- [The problem]
Working through the lines below, return each one that holds "currently".

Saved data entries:
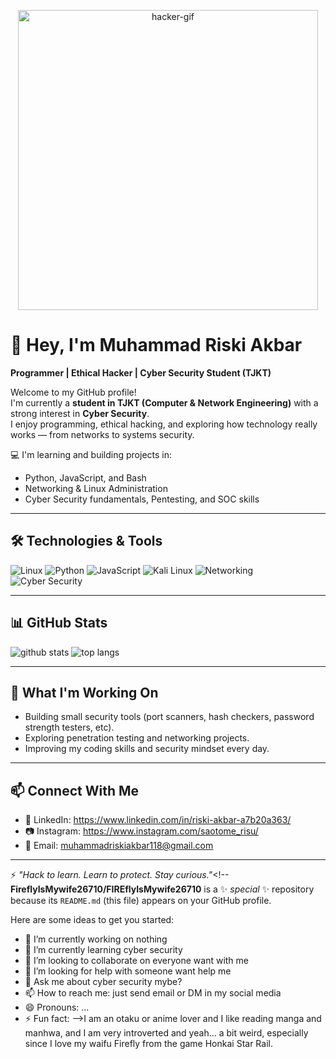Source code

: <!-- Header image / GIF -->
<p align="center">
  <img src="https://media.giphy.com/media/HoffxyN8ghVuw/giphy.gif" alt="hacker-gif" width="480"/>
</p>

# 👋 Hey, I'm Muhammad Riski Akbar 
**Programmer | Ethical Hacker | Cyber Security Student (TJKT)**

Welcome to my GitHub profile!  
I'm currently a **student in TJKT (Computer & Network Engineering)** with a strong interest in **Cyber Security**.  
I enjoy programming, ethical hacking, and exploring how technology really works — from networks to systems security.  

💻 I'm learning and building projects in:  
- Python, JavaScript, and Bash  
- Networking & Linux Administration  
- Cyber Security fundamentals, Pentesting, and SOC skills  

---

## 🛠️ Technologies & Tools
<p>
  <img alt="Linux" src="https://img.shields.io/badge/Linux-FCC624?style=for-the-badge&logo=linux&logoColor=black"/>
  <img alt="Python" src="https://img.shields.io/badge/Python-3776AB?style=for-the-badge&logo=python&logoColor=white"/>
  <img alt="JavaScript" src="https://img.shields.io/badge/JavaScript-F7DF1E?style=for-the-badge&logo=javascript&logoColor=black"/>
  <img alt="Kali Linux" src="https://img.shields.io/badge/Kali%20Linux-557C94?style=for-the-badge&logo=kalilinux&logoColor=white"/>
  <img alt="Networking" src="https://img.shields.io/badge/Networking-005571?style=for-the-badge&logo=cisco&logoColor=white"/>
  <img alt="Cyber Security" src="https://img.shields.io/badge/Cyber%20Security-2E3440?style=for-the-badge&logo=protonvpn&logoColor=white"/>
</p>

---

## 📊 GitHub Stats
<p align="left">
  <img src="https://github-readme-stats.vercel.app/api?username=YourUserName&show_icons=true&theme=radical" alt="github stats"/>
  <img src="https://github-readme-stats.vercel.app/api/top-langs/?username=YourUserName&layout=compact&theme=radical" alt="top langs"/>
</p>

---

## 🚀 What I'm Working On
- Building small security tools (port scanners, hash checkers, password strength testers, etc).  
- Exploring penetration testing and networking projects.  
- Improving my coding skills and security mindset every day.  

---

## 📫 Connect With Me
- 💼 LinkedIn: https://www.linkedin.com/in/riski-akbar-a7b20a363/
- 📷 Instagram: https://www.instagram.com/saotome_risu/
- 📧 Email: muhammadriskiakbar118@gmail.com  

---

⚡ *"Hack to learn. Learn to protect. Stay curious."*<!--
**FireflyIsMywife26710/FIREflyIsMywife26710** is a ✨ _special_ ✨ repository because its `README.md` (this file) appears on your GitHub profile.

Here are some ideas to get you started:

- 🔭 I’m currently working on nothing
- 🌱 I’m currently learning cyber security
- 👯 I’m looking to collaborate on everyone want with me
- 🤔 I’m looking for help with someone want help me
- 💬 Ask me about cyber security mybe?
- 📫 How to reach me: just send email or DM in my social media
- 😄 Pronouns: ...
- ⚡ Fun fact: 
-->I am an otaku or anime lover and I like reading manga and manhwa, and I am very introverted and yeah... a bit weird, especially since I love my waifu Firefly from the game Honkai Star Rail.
...
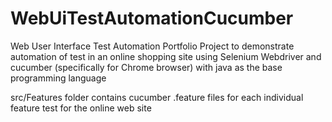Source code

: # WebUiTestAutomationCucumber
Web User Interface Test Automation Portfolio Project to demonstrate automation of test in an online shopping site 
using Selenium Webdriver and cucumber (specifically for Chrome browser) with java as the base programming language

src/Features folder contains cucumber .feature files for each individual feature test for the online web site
* * *
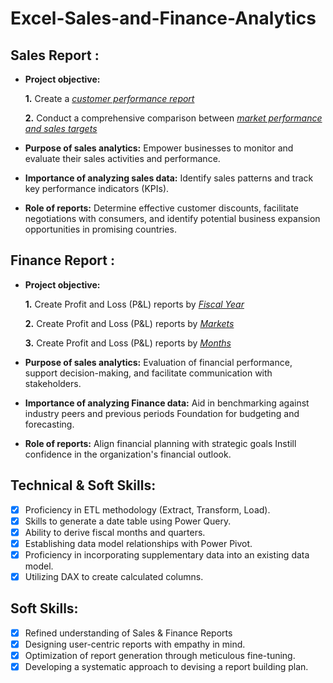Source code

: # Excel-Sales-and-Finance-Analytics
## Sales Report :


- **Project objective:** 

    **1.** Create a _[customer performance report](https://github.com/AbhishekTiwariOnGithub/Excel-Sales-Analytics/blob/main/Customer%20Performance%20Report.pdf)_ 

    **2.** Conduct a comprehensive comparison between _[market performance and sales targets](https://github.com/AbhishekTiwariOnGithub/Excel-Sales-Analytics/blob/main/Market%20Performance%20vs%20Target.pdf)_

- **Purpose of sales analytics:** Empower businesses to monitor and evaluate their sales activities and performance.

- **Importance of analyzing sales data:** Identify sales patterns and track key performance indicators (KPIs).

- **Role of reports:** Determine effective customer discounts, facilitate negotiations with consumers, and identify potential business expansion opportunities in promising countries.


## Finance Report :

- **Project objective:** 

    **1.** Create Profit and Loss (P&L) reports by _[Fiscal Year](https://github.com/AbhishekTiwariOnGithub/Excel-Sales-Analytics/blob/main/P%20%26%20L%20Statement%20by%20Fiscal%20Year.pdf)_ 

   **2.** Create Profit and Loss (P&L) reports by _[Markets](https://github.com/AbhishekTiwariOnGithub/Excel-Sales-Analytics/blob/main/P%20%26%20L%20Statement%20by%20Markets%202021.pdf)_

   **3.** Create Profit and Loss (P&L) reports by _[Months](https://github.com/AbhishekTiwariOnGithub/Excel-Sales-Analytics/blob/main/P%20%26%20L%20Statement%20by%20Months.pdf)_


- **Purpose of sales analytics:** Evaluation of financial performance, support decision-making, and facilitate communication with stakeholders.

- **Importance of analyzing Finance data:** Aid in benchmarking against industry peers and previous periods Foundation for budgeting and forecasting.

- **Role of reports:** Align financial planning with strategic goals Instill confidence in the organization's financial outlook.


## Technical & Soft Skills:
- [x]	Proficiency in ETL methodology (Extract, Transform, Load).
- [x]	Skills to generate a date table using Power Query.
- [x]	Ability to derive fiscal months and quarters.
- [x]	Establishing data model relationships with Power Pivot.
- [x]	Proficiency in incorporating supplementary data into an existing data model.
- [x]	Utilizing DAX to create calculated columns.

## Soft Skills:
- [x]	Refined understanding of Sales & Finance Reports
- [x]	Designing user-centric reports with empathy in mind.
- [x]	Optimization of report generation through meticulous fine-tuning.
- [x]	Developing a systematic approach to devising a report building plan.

- [Completed exercise]
I'm currently a **student in TJKT (Computer & Network Engineering)** with a strong interest in **Cyber Security**.  
- 🔭 I’m currently working on nothing
- 🌱 I’m currently learning cyber security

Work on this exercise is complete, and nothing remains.